Understanding Money Market Funds in Kenya
In Kenya, Money Market Funds (MMFs) have become one of the most popular investment vehicles for individuals and institutions looking to preserve capital while earning competitive returns. These funds invest in short-term, low-risk financial instruments such as Treasury bills, government securities, commercial paper, and certificates of deposit. MMFs are highly liquid, meaning you can quickly convert your investment into cash, making them an ideal choice for short-term savings or as a safe haven for emergency funds.
As of 2025, many Kenyan MMFs are offering competitive annual yields that outpace traditional savings accounts. With more options available than ever before, choosing the right Money Market Fund requires careful consideration of factors like yield, risk, liquidity, and the management style of the fund.
In this comprehensive guide, we’ll explore the top Money Market Funds in Kenya, their annual yields, benefits, risks, and provide you with insights on how to choose the right one for your needs.
What Are Money Market Funds?
A Money Market Fund is a type of mutual fund that invests in short-term debt securities, including Treasury bills, commercial paper, and repurchase agreements.
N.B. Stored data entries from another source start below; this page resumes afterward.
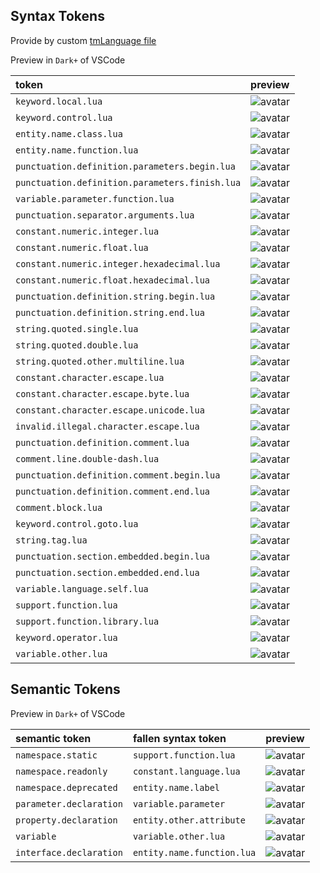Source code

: ## Syntax Tokens

Provide by custom [tmLanguage file](https://github.com/sumneko/vscode-lua/blob/master/syntaxes/lua.tmLanguage.json)

Preview in `Dark+` of VSCode

| token                                          | preview                                                                                                                              |
| :----                                          | :----                                                                                                                                |
| `keyword.local.lua`                            | ![avatar](https://github.com/sumneko/vscode-lua/blob/master/images/tokens/keyword.local.lua.jpg?raw=true)                            |
| `keyword.control.lua`                          | ![avatar](https://github.com/sumneko/vscode-lua/blob/master/images/tokens/keyword.control.lua.jpg?raw=true)                          |
| `entity.name.class.lua`                        | ![avatar](https://github.com/sumneko/vscode-lua/blob/master/images/tokens/entity.name.class.lua.jpg?raw=true)                        |
| `entity.name.function.lua`                     | ![avatar](https://github.com/sumneko/vscode-lua/blob/master/images/tokens/entity.name.function.lua.jpg?raw=true)                     |
| `punctuation.definition.parameters.begin.lua`  | ![avatar](https://github.com/sumneko/vscode-lua/blob/master/images/tokens/punctuation.definition.parameters.begin.lua.jpg?raw=true)  |
| `punctuation.definition.parameters.finish.lua` | ![avatar](https://github.com/sumneko/vscode-lua/blob/master/images/tokens/punctuation.definition.parameters.finish.lua.jpg?raw=true) |
| `variable.parameter.function.lua`              | ![avatar](https://github.com/sumneko/vscode-lua/blob/master/images/tokens/variable.parameter.function.lua.jpg?raw=true)              |
| `punctuation.separator.arguments.lua`          | ![avatar](https://github.com/sumneko/vscode-lua/blob/master/images/tokens/punctuation.separator.arguments.lua.jpg?raw=true)          |
| `constant.numeric.integer.lua`                 | ![avatar](https://github.com/sumneko/vscode-lua/blob/master/images/tokens/constant.numeric.integer.lua.jpg?raw=true)                 |
| `constant.numeric.float.lua`                   | ![avatar](https://github.com/sumneko/vscode-lua/blob/master/images/tokens/constant.numeric.float.lua.jpg?raw=true)                   |
| `constant.numeric.integer.hexadecimal.lua`     | ![avatar](https://github.com/sumneko/vscode-lua/blob/master/images/tokens/constant.numeric.integer.hexadecimal.lua.jpg?raw=true)     |
| `constant.numeric.float.hexadecimal.lua`       | ![avatar](https://github.com/sumneko/vscode-lua/blob/master/images/tokens/constant.numeric.float.hexadecimal.lua.jpg?raw=true)       |
| `punctuation.definition.string.begin.lua`      | ![avatar](https://github.com/sumneko/vscode-lua/blob/master/images/tokens/punctuation.definition.string.begin.lua.jpg?raw=true)      |
| `punctuation.definition.string.end.lua`        | ![avatar](https://github.com/sumneko/vscode-lua/blob/master/images/tokens/punctuation.definition.string.end.lua.jpg?raw=true)        |
| `string.quoted.single.lua`                     | ![avatar](https://github.com/sumneko/vscode-lua/blob/master/images/tokens/string.quoted.single.lua.jpg?raw=true)                     |
| `string.quoted.double.lua`                     | ![avatar](https://github.com/sumneko/vscode-lua/blob/master/images/tokens/string.quoted.double.lua.jpg?raw=true)                     |
| `string.quoted.other.multiline.lua`            | ![avatar](https://github.com/sumneko/vscode-lua/blob/master/images/tokens/string.quoted.other.multiline.lua.jpg?raw=true)            |
| `constant.character.escape.lua`                | ![avatar](https://github.com/sumneko/vscode-lua/blob/master/images/tokens/constant.character.escape.lua.jpg?raw=true)                |
| `constant.character.escape.byte.lua`           | ![avatar](https://github.com/sumneko/vscode-lua/blob/master/images/tokens/constant.character.escape.byte.lua.jpg?raw=true)           |
| `constant.character.escape.unicode.lua`        | ![avatar](https://github.com/sumneko/vscode-lua/blob/master/images/tokens/constant.character.escape.unicode.lua.jpg?raw=true)        |
| `invalid.illegal.character.escape.lua`         | ![avatar](https://github.com/sumneko/vscode-lua/blob/master/images/tokens/invalid.illegal.character.escape.lua.jpg?raw=true)         |
| `punctuation.definition.comment.lua`           | ![avatar](https://github.com/sumneko/vscode-lua/blob/master/images/tokens/punctuation.definition.comment.lua.jpg?raw=true)           |
| `comment.line.double-dash.lua`                 | ![avatar](https://github.com/sumneko/vscode-lua/blob/master/images/tokens/comment.line.double-dash.lua.jpg?raw=true)                 |
| `punctuation.definition.comment.begin.lua`     | ![avatar](https://github.com/sumneko/vscode-lua/blob/master/images/tokens/punctuation.definition.comment.begin.lua.jpg?raw=true)     |
| `punctuation.definition.comment.end.lua`       | ![avatar](https://github.com/sumneko/vscode-lua/blob/master/images/tokens/punctuation.definition.comment.end.lua.jpg?raw=true)       |
| `comment.block.lua`                            | ![avatar](https://github.com/sumneko/vscode-lua/blob/master/images/tokens/comment.block.lua.jpg?raw=true)                            |
| `keyword.control.goto.lua`                     | ![avatar](https://github.com/sumneko/vscode-lua/blob/master/images/tokens/keyword.control.goto.lua.jpg?raw=true)                     |
| `string.tag.lua`                               | ![avatar](https://github.com/sumneko/vscode-lua/blob/master/images/tokens/string.tag.lua.jpg?raw=true)                               |
| `punctuation.section.embedded.begin.lua`       | ![avatar](https://github.com/sumneko/vscode-lua/blob/master/images/tokens/punctuation.section.embedded.begin.lua.jpg?raw=true)       |
| `punctuation.section.embedded.end.lua`         | ![avatar](https://github.com/sumneko/vscode-lua/blob/master/images/tokens/punctuation.section.embedded.end.lua.jpg?raw=true)         |
| `variable.language.self.lua`                   | ![avatar](https://github.com/sumneko/vscode-lua/blob/master/images/tokens/variable.language.self.lua.jpg?raw=true)                   |
| `support.function.lua`                         | ![avatar](https://github.com/sumneko/vscode-lua/blob/master/images/tokens/support.function.lua.jpg?raw=true)                         |
| `support.function.library.lua`                 | ![avatar](https://github.com/sumneko/vscode-lua/blob/master/images/tokens/support.function.library.lua.jpg?raw=true)                 |
| `keyword.operator.lua`                         | ![avatar](https://github.com/sumneko/vscode-lua/blob/master/images/tokens/keyword.operator.lua.jpg?raw=true)                         |
| `variable.other.lua`                           | ![avatar](https://github.com/sumneko/vscode-lua/blob/master/images/tokens/variable.other.lua.jpg?raw=true)                           |

## Semantic Tokens

Preview in `Dark+` of VSCode

| semantic token          | fallen syntax token        | preview                                                                                                       |
| :----                   | :----                      | :----                                                                                                         |
| `namespace.static`      | `support.function.lua`     | ![avatar](https://github.com/sumneko/vscode-lua/blob/master/images/tokens/namespace.static.jpg?raw=true)      |
| `namespace.readonly`    | `constant.language.lua`    | ![avatar](https://github.com/sumneko/vscode-lua/blob/master/images/tokens/namespace.readonly.jpg?raw=true)    |
| `namespace.deprecated`  | `entity.name.label`        | ![avatar](https://github.com/sumneko/vscode-lua/blob/master/images/tokens/namespace.deprecated.jpg?raw=true)  |
| `parameter.declaration` | `variable.parameter`       | ![avatar](https://github.com/sumneko/vscode-lua/blob/master/images/tokens/parameter.declaration.jpg?raw=true) |
| `property.declaration`  | `entity.other.attribute`   | ![avatar](https://github.com/sumneko/vscode-lua/blob/master/images/tokens/property.declaration.jpg?raw=true)  |
| `variable`              | `variable.other.lua`       | ![avatar](https://github.com/sumneko/vscode-lua/blob/master/images/tokens/variable.jpg?raw=true)              |
| `interface.declaration` | `entity.name.function.lua` | ![avatar](https://github.com/sumneko/vscode-lua/blob/master/images/tokens/interface.declaration.jpg?raw=true) |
The goal of an MMF is to provide investors with a low-risk, liquid investment option that offers a better return than a traditional savings account.
Unlike stocks or bonds, MMFs are relatively stable because they invest in debt instruments that are less volatile. While they do offer some returns, they are not meant to generate the high growth that stocks or real estate can offer. Instead, MMFs provide a stable and secure investment for individuals and businesses with short-term cash needs.
The typical investor in an MMF is someone looking for a safe place to park cash temporarily, whether it’s savings for an emergency fund, funds for a short-term project, or cash waiting to be invested in higher-risk options.
Why Invest in Money Market Funds in Kenya?
Kenya’s financial market offers various MMFs, each catering to different investor needs. Below are several reasons why investors in Kenya are choosing MMFs as part of their investment strategy:
- Competitive Yields:
Compared to traditional savings accounts, MMFs in Kenya provide significantly higher yields. Current yields typically range from 7% to 12% annually, which makes them an attractive option for those looking to earn more than the returns offered by banks. - Low Risk:
MMFs invest primarily in short-term, highly liquid debt instruments, making them relatively safe compared to stocks or real estate. This low-risk nature attracts conservative investors who want to preserve their capital while still earning some returns. - Liquidity:
One of the key benefits of MMFs is liquidity. You can easily redeem your investment in a short period, typically within one to two business days. This makes MMFs ideal for investors who may need access to their funds quickly but still want to earn better returns than they would with a regular savings account. - Diversification:
MMFs are inherently diversified because they invest in a range of short-term debt instruments. This diversification helps reduce risk since the performance of a single asset is less likely to significantly impact the overall fund. - Tax Efficiency:
In Kenya, the interest earned on MMFs is typically tax-free for individual investors, providing further benefits for those seeking to maximize their returns. However, it’s always important to check for any changes to tax laws or specific fund conditions before investing.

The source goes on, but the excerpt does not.